[Supplied data]

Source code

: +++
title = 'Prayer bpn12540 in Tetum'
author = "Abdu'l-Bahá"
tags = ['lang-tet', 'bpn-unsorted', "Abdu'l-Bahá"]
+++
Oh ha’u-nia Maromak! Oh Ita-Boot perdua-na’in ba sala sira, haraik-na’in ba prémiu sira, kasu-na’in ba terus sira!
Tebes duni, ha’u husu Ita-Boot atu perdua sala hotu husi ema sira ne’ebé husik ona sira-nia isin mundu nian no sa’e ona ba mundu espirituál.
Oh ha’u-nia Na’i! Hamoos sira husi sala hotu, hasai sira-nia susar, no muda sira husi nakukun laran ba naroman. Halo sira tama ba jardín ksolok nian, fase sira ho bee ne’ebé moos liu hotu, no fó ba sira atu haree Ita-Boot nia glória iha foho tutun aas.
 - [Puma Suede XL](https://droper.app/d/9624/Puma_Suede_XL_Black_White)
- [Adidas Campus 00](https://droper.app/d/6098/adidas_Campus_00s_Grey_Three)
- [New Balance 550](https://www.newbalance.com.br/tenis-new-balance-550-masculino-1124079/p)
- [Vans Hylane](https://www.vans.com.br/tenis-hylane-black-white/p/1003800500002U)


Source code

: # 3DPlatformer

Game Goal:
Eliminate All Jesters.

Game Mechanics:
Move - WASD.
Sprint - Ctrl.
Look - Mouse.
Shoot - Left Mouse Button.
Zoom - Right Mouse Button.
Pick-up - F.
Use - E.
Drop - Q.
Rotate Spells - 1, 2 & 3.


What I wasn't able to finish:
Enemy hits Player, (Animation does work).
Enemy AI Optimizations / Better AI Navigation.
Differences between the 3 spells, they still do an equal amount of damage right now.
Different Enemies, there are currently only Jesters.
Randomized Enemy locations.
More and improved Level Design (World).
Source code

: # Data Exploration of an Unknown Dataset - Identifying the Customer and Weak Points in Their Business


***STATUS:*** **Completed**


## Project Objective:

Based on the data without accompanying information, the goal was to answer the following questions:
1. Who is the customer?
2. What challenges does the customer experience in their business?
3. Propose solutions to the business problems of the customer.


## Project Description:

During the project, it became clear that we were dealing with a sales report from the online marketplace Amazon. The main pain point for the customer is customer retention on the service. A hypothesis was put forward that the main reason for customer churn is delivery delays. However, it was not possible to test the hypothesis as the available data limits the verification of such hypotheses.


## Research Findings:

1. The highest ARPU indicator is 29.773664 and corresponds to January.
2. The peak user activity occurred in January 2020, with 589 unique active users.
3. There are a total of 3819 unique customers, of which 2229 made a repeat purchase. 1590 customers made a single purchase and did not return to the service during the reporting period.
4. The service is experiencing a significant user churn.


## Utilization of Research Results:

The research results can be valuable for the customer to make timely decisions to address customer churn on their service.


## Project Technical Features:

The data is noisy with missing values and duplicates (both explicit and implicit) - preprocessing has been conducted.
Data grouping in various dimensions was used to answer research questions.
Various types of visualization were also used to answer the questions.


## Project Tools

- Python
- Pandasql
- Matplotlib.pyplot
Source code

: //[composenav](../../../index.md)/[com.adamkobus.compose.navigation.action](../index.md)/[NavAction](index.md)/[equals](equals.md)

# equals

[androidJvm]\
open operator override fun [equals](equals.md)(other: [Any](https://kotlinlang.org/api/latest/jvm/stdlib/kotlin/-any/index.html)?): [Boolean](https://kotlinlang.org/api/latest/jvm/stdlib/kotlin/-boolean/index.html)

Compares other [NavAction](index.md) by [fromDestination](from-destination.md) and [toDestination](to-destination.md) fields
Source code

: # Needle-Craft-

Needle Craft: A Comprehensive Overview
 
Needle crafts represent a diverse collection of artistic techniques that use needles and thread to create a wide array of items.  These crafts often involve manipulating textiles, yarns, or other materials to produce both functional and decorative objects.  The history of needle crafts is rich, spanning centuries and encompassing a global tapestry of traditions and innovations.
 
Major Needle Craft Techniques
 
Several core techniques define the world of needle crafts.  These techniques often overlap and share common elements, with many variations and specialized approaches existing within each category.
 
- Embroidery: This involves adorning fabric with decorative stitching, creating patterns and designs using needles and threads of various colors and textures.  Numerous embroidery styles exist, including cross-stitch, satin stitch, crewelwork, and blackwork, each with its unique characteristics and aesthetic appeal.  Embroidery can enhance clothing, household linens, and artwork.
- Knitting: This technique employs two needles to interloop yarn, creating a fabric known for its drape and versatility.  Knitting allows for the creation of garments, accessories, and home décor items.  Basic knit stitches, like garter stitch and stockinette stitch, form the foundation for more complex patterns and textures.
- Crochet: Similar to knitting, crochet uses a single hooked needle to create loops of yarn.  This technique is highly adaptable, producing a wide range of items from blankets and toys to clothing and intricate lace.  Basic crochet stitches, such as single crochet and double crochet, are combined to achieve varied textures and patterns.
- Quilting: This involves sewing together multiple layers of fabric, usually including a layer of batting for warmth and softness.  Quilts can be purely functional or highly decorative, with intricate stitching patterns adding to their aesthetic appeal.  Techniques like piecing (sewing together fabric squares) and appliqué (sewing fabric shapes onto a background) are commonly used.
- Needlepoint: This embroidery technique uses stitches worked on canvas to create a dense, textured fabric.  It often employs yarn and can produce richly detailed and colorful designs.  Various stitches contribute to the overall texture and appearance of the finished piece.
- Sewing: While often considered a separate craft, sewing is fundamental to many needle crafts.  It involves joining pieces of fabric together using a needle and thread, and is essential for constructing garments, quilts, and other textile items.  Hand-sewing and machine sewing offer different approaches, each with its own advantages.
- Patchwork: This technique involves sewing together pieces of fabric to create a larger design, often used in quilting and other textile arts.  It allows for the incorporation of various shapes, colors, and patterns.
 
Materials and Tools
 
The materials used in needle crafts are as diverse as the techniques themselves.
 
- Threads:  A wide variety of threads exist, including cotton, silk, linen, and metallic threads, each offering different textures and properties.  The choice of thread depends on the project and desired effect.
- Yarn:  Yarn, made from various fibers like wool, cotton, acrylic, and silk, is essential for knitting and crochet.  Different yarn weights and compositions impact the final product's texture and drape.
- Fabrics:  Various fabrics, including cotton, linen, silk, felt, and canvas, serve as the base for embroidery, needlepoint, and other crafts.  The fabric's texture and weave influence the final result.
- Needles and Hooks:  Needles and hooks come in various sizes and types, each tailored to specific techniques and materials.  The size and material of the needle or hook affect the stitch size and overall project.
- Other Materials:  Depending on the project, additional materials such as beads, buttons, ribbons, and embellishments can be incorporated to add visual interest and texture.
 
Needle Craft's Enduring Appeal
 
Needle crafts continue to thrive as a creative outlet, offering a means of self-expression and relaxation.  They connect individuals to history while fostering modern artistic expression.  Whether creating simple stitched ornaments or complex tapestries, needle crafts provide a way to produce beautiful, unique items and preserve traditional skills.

[/Supplied data]

Goal of the exercise
Using the data above, extract exactly the lines from the one that holds "3. Propose solutions" to the one that holds "Needle Craft: A Comprehensive Overview", both ends included, and no others.

Solution for this problem
3. Propose solutions to the business problems of the customer.


## Project Description:

During the project, it became clear that we were dealing with a sales report from the online marketplace Amazon. The main pain point for the customer is customer retention on the service. A hypothesis was put forward that the main reason for customer churn is delivery delays. However, it was not possible to test the hypothesis as the available data limits the verification of such hypotheses.


## Research Findings:

1. The highest ARPU indicator is 29.773664 and corresponds to January.
2. The peak user activity occurred in January 2020, with 589 unique active users.
3. There are a total of 3819 unique customers, of which 2229 made a repeat purchase. 1590 customers made a single purchase and did not return to the service during the reporting period.
4. The service is experiencing a significant user churn.


## Utilization of Research Results:

The research results can be valuable for the customer to make timely decisions to address customer churn on their service.


## Project Technical Features:

The data is noisy with missing values and duplicates (both explicit and implicit) - preprocessing has been conducted.
Data grouping in various dimensions was used to answer research questions.
Various types of visualization were also used to answer the questions.


## Project Tools

- Python
- Pandasql
- Matplotlib.pyplot
Source code

: //[composenav](../../../index.md)/[com.adamkobus.compose.navigation.action](../index.md)/[NavAction](index.md)/[equals](equals.md)

# equals

[androidJvm]\
open operator override fun [equals](equals.md)(other: [Any](https://kotlinlang.org/api/latest/jvm/stdlib/kotlin/-any/index.html)?): [Boolean](https://kotlinlang.org/api/latest/jvm/stdlib/kotlin/-boolean/index.html)

Compares other [NavAction](index.md) by [fromDestination](from-destination.md) and [toDestination](to-destination.md) fields
Source code

: # Needle-Craft-

Needle Craft: A Comprehensive Overview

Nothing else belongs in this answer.